Kent notes that public opinion in England and Canada supports the death penalty, even while it is no longer permitted in those countries. This fact undermines one of the principal arguments of the abolitionist movement, namely, that among civilized people, the "death penalty is dying."
What Kent's entry shows is that, even among those nations presently without capital punishment, this is less a marker of public belief than of the power of the governing elite. But there's a good deal more to it than that.
The argument that "the death penalty is dying" is typically put forward by noting that such countries as France, Spain and Germany no longer allow it, while such unpleasant places as Iran, North Korea and Yemen do. What this argument neglects to mention is that, according to Amnesty International, no less, http://www.amnesty.org/en/death-penalty/abolitionist-and-retentionist-countries, the death penalty exists in both law and in practice in countries with well over half the world's population. This includes what are by far the world's four largest countries (China, India, the United States and Indonesia). It also exists in both law and practice in such disparate countries as Japan, Nigeria, Jamaica and Taiwan.

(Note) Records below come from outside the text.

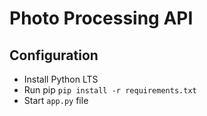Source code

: # Photo Processing API

## Configuration

- Install Python LTS
- Run pip `pip install -r requirements.txt`
- Start `app.py` file
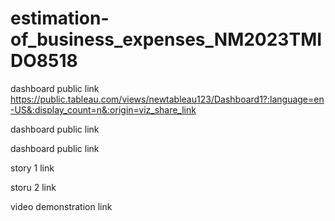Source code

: # estimation-of_business_expenses_NM2023TMIDO8518  



dashboard public link https://public.tableau.com/views/newtableau123/Dashboard1?:language=en-US&:display_count=n&:origin=viz_share_link

dashboard public link 

dashboard public link 

story 1 link 

storu 2 link

video demonstration link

Abolitionists often say -- to use the term they employ to disparage the United States -- that these retentionist countries are "narrow minded." Let me submit, to the contrary, that the narrow mindedness exists in the gaggle of faux high-minded continental European countries, still with their noses in the air, who look down on the culture and practices of other racial groups like those found in the Middle East, Africa and the Orient. Indeed, in other contexts, those prone to abolitionism would be lauding the death penalty for its "diversity." But, oddly, the swooning for "diversity" turns out to be a sometime thing.